Die öffentliche Bezeichnung des Klägers als "Beziehungswrack" als zusammenfassende Wertung seiner Lebensweise muss der Kläger dulden, Diese Bezeichnung hat insbesondere nicht die negative Bedeutung, die der Kläger ihr zumisst. Die Äußerung muss in dem Kontext gesehen werden, in dem sie gefallen ist, nämlich im Anschluss an die Aufzählung seiner neun Lebensgefährtinnen. Da sich die Äußerung allein auf das Scheitern von acht Partnerschaften bezieht, hat sie auch keinen weiteren Bedeutungsinhalt, spricht insbesondere dem Kläger nicht jede moralische Werteeinstellung ab, sondern qualifiziert nur seine angeblichen Schwierigkeiten bei der Suche nach einer dauerhaften Beziehung. Eine Diffamierung der Person des Klägers steht dabei nicht im Vordergrund.

Auch die Andichtung einer unwürdigen Beendung einer vorangegangenen Liaison per SMS führt nicht zu einer derart schwerwiegenden, nicht anders ausgleichbaren Diskriminierung des Klägers. Um eine Richtigstellung dieser Falschmeldung hat sich der Kläger offensichtlich gar nicht bemüht.

Indem die Beklagte dem Unterlassungsbegehren des Klägers umgehend nachgekommen ist, hat sie zu erkennen gegeben, dass sie sich über die Grenzen einer zulässigen Berichterstattung grundsätzlich im Klaren ist und es unter dem Gesichtspunkt der Prävention nicht der Zuerkennung einer Entschädigung in Geld bedarf. Speziell in Fällen der Boulevardberichterstattung ist dabei zu berücksichtigen, dass der Star ebenso von überpointierten Personality-Geschichten lebt, wie die Presse von ihm.
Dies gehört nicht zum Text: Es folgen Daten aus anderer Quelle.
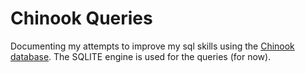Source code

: # Chinook Queries

Documenting my attempts to improve my sql skills using the [Chinook database](https://github.com/lerocha/chinook-database). The SQLITE engine is used for the queries (for now).
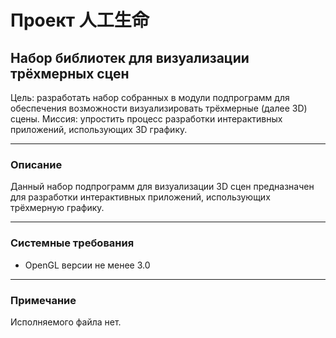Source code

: # Проект 人工生命
## Набор библиотек для визуализации трёхмерных сцен
Цель: разработать набор собранных в модули подпрограмм для обеспечения возможности визуализировать трёхмерные (далее 3D) сцены.
Миссия: упростить процесс разработки интерактивных приложений, использующих 3D графику.

---
### Описание
Данный набор подпрограмм для визуализации 3D сцен предназначен для разработки интерактивных приложений, использующих трёхмерную графику.

---
### Системные требования
- OpenGL версии не менее 3.0
---
### Примечание
Исполняемого файла нет.

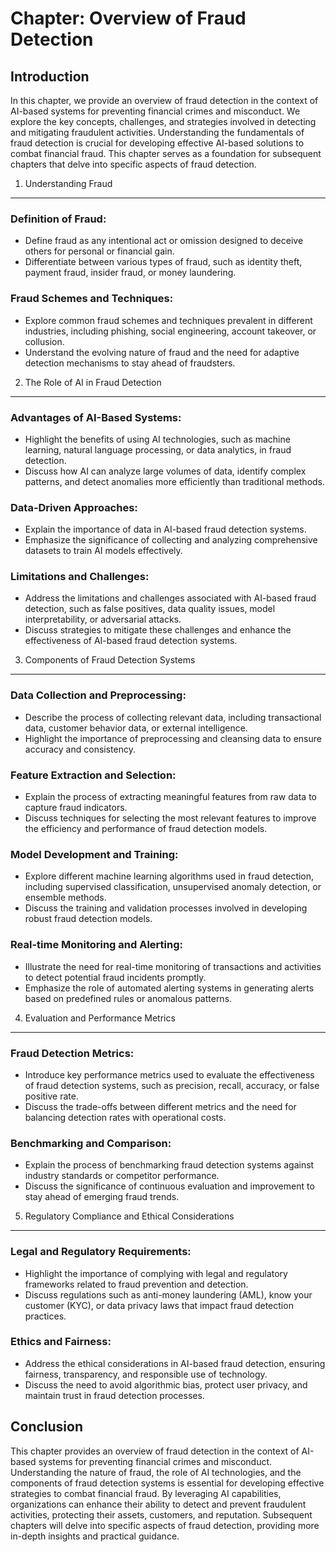 Chapter: Overview of Fraud Detection
====================================

Introduction
------------

In this chapter, we provide an overview of fraud detection in the context of AI-based systems for preventing financial crimes and misconduct. We explore the key concepts, challenges, and strategies involved in detecting and mitigating fraudulent activities. Understanding the fundamentals of fraud detection is crucial for developing effective AI-based solutions to combat financial fraud. This chapter serves as a foundation for subsequent chapters that delve into specific aspects of fraud detection.

1. Understanding Fraud
----------------------

### Definition of Fraud:

* Define fraud as any intentional act or omission designed to deceive others for personal or financial gain.
* Differentiate between various types of fraud, such as identity theft, payment fraud, insider fraud, or money laundering.

### Fraud Schemes and Techniques:

* Explore common fraud schemes and techniques prevalent in different industries, including phishing, social engineering, account takeover, or collusion.
* Understand the evolving nature of fraud and the need for adaptive detection mechanisms to stay ahead of fraudsters.

2. The Role of AI in Fraud Detection
------------------------------------

### Advantages of AI-Based Systems:

* Highlight the benefits of using AI technologies, such as machine learning, natural language processing, or data analytics, in fraud detection.
* Discuss how AI can analyze large volumes of data, identify complex patterns, and detect anomalies more efficiently than traditional methods.

### Data-Driven Approaches:

* Explain the importance of data in AI-based fraud detection systems.
* Emphasize the significance of collecting and analyzing comprehensive datasets to train AI models effectively.

### Limitations and Challenges:

* Address the limitations and challenges associated with AI-based fraud detection, such as false positives, data quality issues, model interpretability, or adversarial attacks.
* Discuss strategies to mitigate these challenges and enhance the effectiveness of AI-based fraud detection systems.

3. Components of Fraud Detection Systems
----------------------------------------

### Data Collection and Preprocessing:

* Describe the process of collecting relevant data, including transactional data, customer behavior data, or external intelligence.
* Highlight the importance of preprocessing and cleansing data to ensure accuracy and consistency.

### Feature Extraction and Selection:

* Explain the process of extracting meaningful features from raw data to capture fraud indicators.
* Discuss techniques for selecting the most relevant features to improve the efficiency and performance of fraud detection models.

### Model Development and Training:

* Explore different machine learning algorithms used in fraud detection, including supervised classification, unsupervised anomaly detection, or ensemble methods.
* Discuss the training and validation processes involved in developing robust fraud detection models.

### Real-time Monitoring and Alerting:

* Illustrate the need for real-time monitoring of transactions and activities to detect potential fraud incidents promptly.
* Emphasize the role of automated alerting systems in generating alerts based on predefined rules or anomalous patterns.

4. Evaluation and Performance Metrics
-------------------------------------

### Fraud Detection Metrics:

* Introduce key performance metrics used to evaluate the effectiveness of fraud detection systems, such as precision, recall, accuracy, or false positive rate.
* Discuss the trade-offs between different metrics and the need for balancing detection rates with operational costs.

### Benchmarking and Comparison:

* Explain the process of benchmarking fraud detection systems against industry standards or competitor performance.
* Discuss the significance of continuous evaluation and improvement to stay ahead of emerging fraud trends.

5. Regulatory Compliance and Ethical Considerations
---------------------------------------------------

### Legal and Regulatory Requirements:

* Highlight the importance of complying with legal and regulatory frameworks related to fraud prevention and detection.
* Discuss regulations such as anti-money laundering (AML), know your customer (KYC), or data privacy laws that impact fraud detection practices.

### Ethics and Fairness:

* Address the ethical considerations in AI-based fraud detection, ensuring fairness, transparency, and responsible use of technology.
* Discuss the need to avoid algorithmic bias, protect user privacy, and maintain trust in fraud detection processes.

Conclusion
----------

This chapter provides an overview of fraud detection in the context of AI-based systems for preventing financial crimes and misconduct. Understanding the nature of fraud, the role of AI technologies, and the components of fraud detection systems is essential for developing effective strategies to combat financial fraud. By leveraging AI capabilities, organizations can enhance their ability to detect and prevent fraudulent activities, protecting their assets, customers, and reputation. Subsequent chapters will delve into specific aspects of fraud detection, providing more in-depth insights and practical guidance.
Der Kläger muss als "in der Unterhaltungsöffentlichkeit" bekannte prominente Person, die leichten Zugang zu den Unterhaltungsmedien hat und auch nutzt, eine mit einer Berichterstattung einhergehende "leichte Beeinträchtigung seines Images" im Hinblick auf die zugleich erzielten Aufmerksamkeitsg ewinne als "Vorteilsausgleich hinnehmen (so Prof. Dr. Ladeur in NJW 2004, 393 ff zur "Anpassung des privaten Medienrechts an die Unterhaltungsöffentlichkeit").

Die Nebenentscheidungen folgen aus §§ 91 Abs. 1, 709 ZPO.